» **Material for the task**
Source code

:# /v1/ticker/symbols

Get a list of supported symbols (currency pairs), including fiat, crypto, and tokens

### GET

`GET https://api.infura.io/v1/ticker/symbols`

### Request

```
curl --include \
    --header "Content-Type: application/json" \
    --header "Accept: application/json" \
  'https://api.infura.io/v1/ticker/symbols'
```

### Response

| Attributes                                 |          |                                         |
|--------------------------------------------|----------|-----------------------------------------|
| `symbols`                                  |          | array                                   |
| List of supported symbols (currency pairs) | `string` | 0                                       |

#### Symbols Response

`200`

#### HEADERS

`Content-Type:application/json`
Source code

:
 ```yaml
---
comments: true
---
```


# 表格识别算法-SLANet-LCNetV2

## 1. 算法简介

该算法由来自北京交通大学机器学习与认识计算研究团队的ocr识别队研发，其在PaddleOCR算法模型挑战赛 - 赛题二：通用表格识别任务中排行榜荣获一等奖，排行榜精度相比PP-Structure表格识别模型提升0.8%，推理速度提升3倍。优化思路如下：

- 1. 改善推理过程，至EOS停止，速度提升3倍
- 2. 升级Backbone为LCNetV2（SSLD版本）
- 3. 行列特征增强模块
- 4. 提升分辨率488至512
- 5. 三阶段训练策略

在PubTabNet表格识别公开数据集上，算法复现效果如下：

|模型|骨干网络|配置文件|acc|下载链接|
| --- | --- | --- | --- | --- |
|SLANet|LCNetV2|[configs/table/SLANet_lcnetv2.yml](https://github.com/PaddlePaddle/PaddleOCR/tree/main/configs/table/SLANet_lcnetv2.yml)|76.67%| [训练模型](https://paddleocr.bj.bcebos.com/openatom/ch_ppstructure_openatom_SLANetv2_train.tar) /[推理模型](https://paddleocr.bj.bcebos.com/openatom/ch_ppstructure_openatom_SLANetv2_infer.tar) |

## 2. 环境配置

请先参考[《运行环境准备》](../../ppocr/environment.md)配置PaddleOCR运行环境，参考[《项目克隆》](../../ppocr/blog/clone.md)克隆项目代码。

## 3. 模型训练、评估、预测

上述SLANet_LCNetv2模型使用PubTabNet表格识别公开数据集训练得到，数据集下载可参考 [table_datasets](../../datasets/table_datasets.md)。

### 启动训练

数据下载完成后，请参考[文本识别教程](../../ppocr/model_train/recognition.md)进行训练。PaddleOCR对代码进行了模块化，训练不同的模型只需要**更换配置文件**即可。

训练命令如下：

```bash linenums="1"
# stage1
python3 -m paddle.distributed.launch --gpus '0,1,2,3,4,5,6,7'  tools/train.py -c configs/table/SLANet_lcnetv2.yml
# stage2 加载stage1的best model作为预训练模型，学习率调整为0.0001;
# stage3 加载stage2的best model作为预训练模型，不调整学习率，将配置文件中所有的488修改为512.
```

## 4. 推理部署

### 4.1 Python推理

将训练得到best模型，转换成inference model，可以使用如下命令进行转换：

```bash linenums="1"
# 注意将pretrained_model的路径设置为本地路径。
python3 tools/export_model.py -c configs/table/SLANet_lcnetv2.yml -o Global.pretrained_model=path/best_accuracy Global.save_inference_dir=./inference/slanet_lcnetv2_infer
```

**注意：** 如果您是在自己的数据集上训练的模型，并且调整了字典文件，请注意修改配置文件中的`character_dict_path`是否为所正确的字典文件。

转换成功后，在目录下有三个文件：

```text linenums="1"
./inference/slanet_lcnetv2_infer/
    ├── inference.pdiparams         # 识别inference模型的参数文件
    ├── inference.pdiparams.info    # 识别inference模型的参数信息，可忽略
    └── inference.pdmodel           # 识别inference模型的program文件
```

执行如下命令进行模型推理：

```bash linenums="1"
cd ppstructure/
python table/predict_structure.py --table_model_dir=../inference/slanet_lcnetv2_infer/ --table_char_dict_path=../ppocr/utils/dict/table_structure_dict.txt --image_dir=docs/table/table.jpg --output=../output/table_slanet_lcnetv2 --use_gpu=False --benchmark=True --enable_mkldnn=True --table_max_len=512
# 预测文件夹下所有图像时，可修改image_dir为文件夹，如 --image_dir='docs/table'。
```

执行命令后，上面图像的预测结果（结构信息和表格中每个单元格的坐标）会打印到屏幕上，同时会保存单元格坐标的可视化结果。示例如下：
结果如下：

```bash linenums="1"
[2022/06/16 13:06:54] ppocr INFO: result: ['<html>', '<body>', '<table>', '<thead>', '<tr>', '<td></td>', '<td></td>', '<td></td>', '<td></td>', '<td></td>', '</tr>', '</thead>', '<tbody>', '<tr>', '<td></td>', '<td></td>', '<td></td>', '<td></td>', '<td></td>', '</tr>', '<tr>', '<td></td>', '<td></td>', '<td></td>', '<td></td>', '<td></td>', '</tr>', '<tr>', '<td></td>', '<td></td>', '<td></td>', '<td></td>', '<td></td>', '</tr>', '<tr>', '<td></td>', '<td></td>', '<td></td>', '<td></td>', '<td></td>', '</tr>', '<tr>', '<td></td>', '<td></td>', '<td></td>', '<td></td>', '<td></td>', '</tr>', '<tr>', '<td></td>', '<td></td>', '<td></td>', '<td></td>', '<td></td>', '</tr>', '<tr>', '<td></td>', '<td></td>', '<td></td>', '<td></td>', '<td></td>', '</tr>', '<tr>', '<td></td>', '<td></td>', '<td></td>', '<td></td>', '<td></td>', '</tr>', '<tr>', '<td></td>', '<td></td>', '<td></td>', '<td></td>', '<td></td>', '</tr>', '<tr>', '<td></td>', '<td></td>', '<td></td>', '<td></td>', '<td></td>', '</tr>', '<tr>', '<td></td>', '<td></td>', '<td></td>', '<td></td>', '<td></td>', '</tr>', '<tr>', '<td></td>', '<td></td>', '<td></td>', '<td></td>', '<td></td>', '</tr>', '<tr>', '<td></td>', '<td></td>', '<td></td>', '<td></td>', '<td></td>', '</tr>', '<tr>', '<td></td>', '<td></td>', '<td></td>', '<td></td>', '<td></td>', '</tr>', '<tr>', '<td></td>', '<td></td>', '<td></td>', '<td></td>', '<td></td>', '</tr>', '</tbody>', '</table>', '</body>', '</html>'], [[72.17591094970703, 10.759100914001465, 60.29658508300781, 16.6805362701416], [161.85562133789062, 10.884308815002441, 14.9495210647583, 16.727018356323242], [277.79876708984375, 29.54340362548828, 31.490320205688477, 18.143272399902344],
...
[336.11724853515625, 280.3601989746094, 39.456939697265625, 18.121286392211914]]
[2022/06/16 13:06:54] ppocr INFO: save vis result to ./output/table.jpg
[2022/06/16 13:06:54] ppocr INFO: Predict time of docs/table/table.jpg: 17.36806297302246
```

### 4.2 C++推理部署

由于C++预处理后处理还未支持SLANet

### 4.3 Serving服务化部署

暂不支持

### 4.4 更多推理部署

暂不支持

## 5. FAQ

» **Assigned task**
Every line above with the string "model作为预训练模型" in it should be copied into the answer.

» **Task solution**
# stage2 加载stage1的best model作为预训练模型，学习率调整为0.0001;
# stage3 加载stage2的best model作为预训练模型，不调整学习率，将配置文件中所有的488修改为512.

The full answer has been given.